===== Supplied information

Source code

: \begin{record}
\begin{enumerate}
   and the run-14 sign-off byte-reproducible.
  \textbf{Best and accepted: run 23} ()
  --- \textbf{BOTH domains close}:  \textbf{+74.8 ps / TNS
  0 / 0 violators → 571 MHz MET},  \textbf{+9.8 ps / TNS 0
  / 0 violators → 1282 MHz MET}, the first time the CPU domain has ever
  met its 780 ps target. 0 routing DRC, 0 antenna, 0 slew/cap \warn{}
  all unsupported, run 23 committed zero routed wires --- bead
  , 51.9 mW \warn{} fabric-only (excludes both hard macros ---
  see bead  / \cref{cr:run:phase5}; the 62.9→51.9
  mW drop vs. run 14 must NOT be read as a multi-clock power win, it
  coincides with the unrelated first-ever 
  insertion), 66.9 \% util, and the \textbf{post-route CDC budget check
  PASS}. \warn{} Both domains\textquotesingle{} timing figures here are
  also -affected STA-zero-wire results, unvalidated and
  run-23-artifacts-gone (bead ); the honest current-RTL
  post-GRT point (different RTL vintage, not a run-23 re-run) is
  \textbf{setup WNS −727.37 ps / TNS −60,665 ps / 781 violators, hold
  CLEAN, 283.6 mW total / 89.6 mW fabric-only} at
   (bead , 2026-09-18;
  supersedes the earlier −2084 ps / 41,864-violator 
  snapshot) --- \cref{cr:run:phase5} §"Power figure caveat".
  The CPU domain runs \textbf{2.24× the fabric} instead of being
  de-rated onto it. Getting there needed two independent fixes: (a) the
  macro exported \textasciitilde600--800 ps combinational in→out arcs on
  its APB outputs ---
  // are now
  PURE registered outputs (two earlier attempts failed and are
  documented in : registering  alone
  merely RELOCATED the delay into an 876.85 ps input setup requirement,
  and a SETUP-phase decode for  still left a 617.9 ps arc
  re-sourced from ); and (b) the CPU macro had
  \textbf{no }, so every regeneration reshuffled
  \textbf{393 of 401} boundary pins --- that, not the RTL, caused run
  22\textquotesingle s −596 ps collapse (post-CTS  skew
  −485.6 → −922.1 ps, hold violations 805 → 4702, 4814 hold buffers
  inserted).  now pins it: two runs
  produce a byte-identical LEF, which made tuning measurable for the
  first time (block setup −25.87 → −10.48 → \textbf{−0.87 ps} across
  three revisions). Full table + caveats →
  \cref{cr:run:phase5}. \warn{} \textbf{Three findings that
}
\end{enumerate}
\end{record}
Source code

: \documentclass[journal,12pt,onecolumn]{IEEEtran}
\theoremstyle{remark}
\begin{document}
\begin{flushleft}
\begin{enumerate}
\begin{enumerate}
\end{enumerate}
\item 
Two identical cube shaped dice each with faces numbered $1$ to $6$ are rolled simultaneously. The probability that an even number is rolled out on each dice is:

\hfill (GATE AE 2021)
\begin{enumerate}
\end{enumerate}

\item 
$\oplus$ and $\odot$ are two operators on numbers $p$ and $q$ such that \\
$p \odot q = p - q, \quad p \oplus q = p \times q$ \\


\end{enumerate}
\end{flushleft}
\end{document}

==========

Task goal
What you write must match the records above line for line.

Result of the task
Source code

: \begin{record}
\begin{enumerate}
   and the run-14 sign-off byte-reproducible.
  \textbf{Best and accepted: run 23} ()
  --- \textbf{BOTH domains close}:  \textbf{+74.8 ps / TNS
  0 / 0 violators → 571 MHz MET},  \textbf{+9.8 ps / TNS 0
  / 0 violators → 1282 MHz MET}, the first time the CPU domain has ever
  met its 780 ps target. 0 routing DRC, 0 antenna, 0 slew/cap \warn{}
  all unsupported, run 23 committed zero routed wires --- bead
  , 51.9 mW \warn{} fabric-only (excludes both hard macros ---
  see bead  / \cref{cr:run:phase5}; the 62.9→51.9
  mW drop vs. run 14 must NOT be read as a multi-clock power win, it
  coincides with the unrelated first-ever 
  insertion), 66.9 \% util, and the \textbf{post-route CDC budget check
  PASS}. \warn{} Both domains\textquotesingle{} timing figures here are
  also -affected STA-zero-wire results, unvalidated and
  run-23-artifacts-gone (bead ); the honest current-RTL
  post-GRT point (different RTL vintage, not a run-23 re-run) is
  \textbf{setup WNS −727.37 ps / TNS −60,665 ps / 781 violators, hold
  CLEAN, 283.6 mW total / 89.6 mW fabric-only} at
   (bead , 2026-09-18;
  supersedes the earlier −2084 ps / 41,864-violator 
  snapshot) --- \cref{cr:run:phase5} §"Power figure caveat".
  The CPU domain runs \textbf{2.24× the fabric} instead of being
  de-rated onto it. Getting there needed two independent fixes: (a) the
  macro exported \textasciitilde600--800 ps combinational in→out arcs on
  its APB outputs ---
  // are now
  PURE registered outputs (two earlier attempts failed and are
  documented in : registering  alone
  merely RELOCATED the delay into an 876.85 ps input setup requirement,
  and a SETUP-phase decode for  still left a 617.9 ps arc
  re-sourced from ); and (b) the CPU macro had
  \textbf{no }, so every regeneration reshuffled
  \textbf{393 of 401} boundary pins --- that, not the RTL, caused run
  22\textquotesingle s −596 ps collapse (post-CTS  skew
  −485.6 → −922.1 ps, hold violations 805 → 4702, 4814 hold buffers
  inserted).  now pins it: two runs
  produce a byte-identical LEF, which made tuning measurable for the
  first time (block setup −25.87 → −10.48 → \textbf{−0.87 ps} across
  three revisions). Full table + caveats →
  \cref{cr:run:phase5}. \warn{} \textbf{Three findings that
}
\end{enumerate}
\end{record}
Source code

: \documentclass[journal,12pt,onecolumn]{IEEEtran}
\theoremstyle{remark}
\begin{document}
\begin{flushleft}
\begin{enumerate}
\begin{enumerate}
\end{enumerate}
\item 
Two identical cube shaped dice each with faces numbered $1$ to $6$ are rolled simultaneously. The probability that an even number is rolled out on each dice is:

\hfill (GATE AE 2021)
\begin{enumerate}
\end{enumerate}

\item 
$\oplus$ and $\odot$ are two operators on numbers $p$ and $q$ such that \\
$p \odot q = p - q, \quad p \oplus q = p \times q$ \\


\end{enumerate}
\end{flushleft}
\end{document}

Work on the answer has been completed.